Alaska Reels During Summer of Fire, Heat and Floods
The impacts of a changing climate have been evident around the state all season

ANCHORAGE, Alaska — “Welcome aboard Alaska Airlines Flight 109 to smoky Anchorage,” a voice said over the loudspeaker as travelers boarded a plane in Fairbanks.
The skies turned from blue to dark gray halfway through the 260-mile flight, shrouding the stunning vistas below. Then they disappeared altogether. In the final two minutes, as the wheels reached for the runway at Ted Stevens Anchorage International Airport, the smell of smoke filled the pressurized cabin of the Boeing 737 and an eerie orange colored the Alaskan landscape.
Welcome to the Last Frontier, where record-breaking heat is shattering temperature records.
Alaska’s average temperature in July was 58.1 degrees Fahrenheit — 5.4 degrees above the average and nearly 1 degree higher than the previous high set in July 2004 (Climatewire, Aug. 19).
Scientists say that’s contributing to the wildfires that are burning around Anchorage and on the Kenai Peninsula to the south. The blazes, fed by an unusually dry summer and high winds, have closed highways and stranded tourists in their cars.
They’ve also caught the attention of prominent lawmakers.
Sen. Lisa Murkowski (R-Alaska) told E&E News yesterday that her own flight from Fairbanks to Anchorage on Monday was filled with tourists trying to reach the town of Homer on the Kenai Peninsula, after their bus was turned back outside of Anchorage.
She described the conditions as “very unusual,” noting that wildfires rarely lay heavy smoke over the city of Anchorage
“This is extreme for Anchorage to have fires to the south and fires to the north,” Murkowski told E&E News yesterday at an event featuring EPA Administrator Andrew Wheeler.
In his own remarks, Wheeler noted that several people who were scheduled to participate at the event were stranded by the wildfires. The gathering was sponsored by the Resource Development Council, a business association representing major industries in the state.
The hazy skies colored Wheeler’s remarks about improvements to air quality since the enactment of the Clean Air Act. “Our air today is … well maybe not today,” he ad-libbed, to laughter. “But in general our air today is 74% cleaner than it was in 1970.”

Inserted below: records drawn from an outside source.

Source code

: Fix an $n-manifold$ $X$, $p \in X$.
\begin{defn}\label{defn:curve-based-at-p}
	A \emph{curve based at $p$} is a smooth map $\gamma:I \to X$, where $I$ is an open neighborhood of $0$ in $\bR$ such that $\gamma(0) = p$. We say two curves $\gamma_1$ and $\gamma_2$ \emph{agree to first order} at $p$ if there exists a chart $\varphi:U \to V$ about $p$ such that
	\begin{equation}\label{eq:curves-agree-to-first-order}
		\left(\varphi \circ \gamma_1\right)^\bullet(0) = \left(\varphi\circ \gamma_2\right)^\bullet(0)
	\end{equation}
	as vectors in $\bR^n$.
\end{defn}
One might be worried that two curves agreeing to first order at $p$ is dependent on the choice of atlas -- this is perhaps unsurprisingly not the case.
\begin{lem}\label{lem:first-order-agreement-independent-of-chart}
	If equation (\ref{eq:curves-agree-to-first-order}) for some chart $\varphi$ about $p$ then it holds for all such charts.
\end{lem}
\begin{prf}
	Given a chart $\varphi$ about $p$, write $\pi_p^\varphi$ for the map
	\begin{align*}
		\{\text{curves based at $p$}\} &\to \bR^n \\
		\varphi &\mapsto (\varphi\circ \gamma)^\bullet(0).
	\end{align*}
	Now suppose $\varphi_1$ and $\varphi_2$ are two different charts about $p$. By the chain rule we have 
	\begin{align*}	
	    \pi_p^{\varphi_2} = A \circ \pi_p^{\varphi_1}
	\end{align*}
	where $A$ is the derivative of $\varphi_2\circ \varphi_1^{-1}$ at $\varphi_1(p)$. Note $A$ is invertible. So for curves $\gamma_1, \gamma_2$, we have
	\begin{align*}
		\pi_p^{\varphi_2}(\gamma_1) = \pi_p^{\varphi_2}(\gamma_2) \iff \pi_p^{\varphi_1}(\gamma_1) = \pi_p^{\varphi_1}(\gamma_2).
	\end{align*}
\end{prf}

Aside from the immediate dangers of people being stranded on roads by wildfire, Murkowski said she also feared the health impacts of heavy smoke that choked the state’s largest metropolitan area earlier in the week. It had subsided by yesterday.
She recounted a friend asking this week for recommendations on indoor activities in Anchorage because she did not want to take her asthmatic child outside.
“It is bad right now,” she said. “It is bad and it’s scary.”
Front lines
Alaska’s sheer size and diversity of environments earned the state its own chapter in last year’s National Climate Assessment. Serious climate impacts were evident throughout Alaska as an E&E News reporter accompanied Murkowski around the state for several days last week.
In Fairbanks — interior Alaska’s largest city — the traditionally dry summers that often spark massive wildfires have trended wetter in recent years. On Monday, the Tanana River partially submerged a picnic table and a fire pit.
In the Inupiat village of Wales on the Seward Peninsula, residents said the lack of sea ice has disrupted their subsistence way of life. Their culture is eons old. They pleaded for federal support for a sea wall to slow down erosion on their beach. It’s normally buffered by sea ice, but now it’s increasingly washing into the seawater that edges closer to their village of 150 people.
At Teller, a low-lying coastal Inupiat village of 250 people, about 50 miles from Nome, residents raised concerns about worsening flooding. They have started building new homes higher up the hillsides.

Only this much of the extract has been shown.